A graduate of Austin’s east side learning institutions, Blackshear Elementary, Kealing Junior High, and Anderson High, Lindsey was raised in an environment which held music as a symbol of family unity. Her father, an accomplished jazz musician, and an aunt whose children sang the blues, played key roles in forming her enthusiasm for music. Sunday gospel singing with her family proved to be the vehicle which most awakened expectations of inner harmony; its impact carrying Lindsey far from the corner of Eighth and Concho Street.
After attending Fisk University in Nashville, Lindsey eventually landed a position with the Austin Independent School District as a member of a human relations team hired to aid desegregation. It was a confusing and painful time, Lindsey recalls, but she made progress assisting stressed-out youths whose schools were ordered to desegregate by the Fifth Circuit Court. “Every major (social) change was driven by the student population,” she states. Though racism prevailed in Austin, Lindsey made strides toward social and economic equality as a tireless civil rights activist, helping assimilate blacks into the community.
While growing up in her east Austin neighborhood, Lindsey came into contact with jazz and blues musicians who made the Victory Grill on Eleventh Street a regular stop on the “chitlin’ circuit.” Johnny Holmes opened the Victory Grill in 1945 at the end of the war, thus the venue’s name. During its run, the Victory Grill saw giants such as Billie Holiday, Ike and Tina Turner, Muddy Waters, B.B. King, Albert King, Etta James, and locals Boyd Vance and T.D. Bell grace its stage. But by the 1960s, once civil rights legislation was crafted, integration gutted the African-American community. In music circles, top shelf artists that once made the Victory Grill their home turned to clubs on the west side of Interstate 35 for better money, eventually causing businesses like the Victory Grill to go under.
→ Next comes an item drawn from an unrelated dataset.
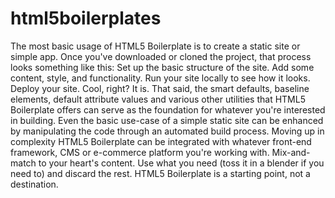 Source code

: # html5boilerplates
The most basic usage of HTML5 Boilerplate is to create a static site or simple app. Once you've downloaded or cloned the project, that process looks something like this:  Set up the basic structure of the site. Add some content, style, and functionality. Run your site locally to see how it looks. Deploy your site. Cool, right? It is. That said, the smart defaults, baseline elements, default attribute values and various other utilities that HTML5 Boilerplate offers can serve as the foundation for whatever you're interested in building.  Even the basic use-case of a simple static site can be enhanced by manipulating the code through an automated build process. Moving up in complexity HTML5 Boilerplate can be integrated with whatever front-end framework, CMS or e-commerce platform you're working with. Mix-and-match to your heart's content. Use what you need (toss it in a blender if you need to) and discard the rest. HTML5 Boilerplate is a starting point, not a destination.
Years of neglect and sporadic use followed, but Lindsey decided to reopen the Victory Grill again in 1995 with an updated kitchen, sound system and the original vinyl booths. “I want to save this place because it’s the only icon left.” Lindsey has a staunch belief that her prior social experiences in the face of overwhelming odds have prepared her for the struggle to make the east side relevant once again. It’s a vision she will strive to fulfill and no individual is more capable of shaping the future of east Austin.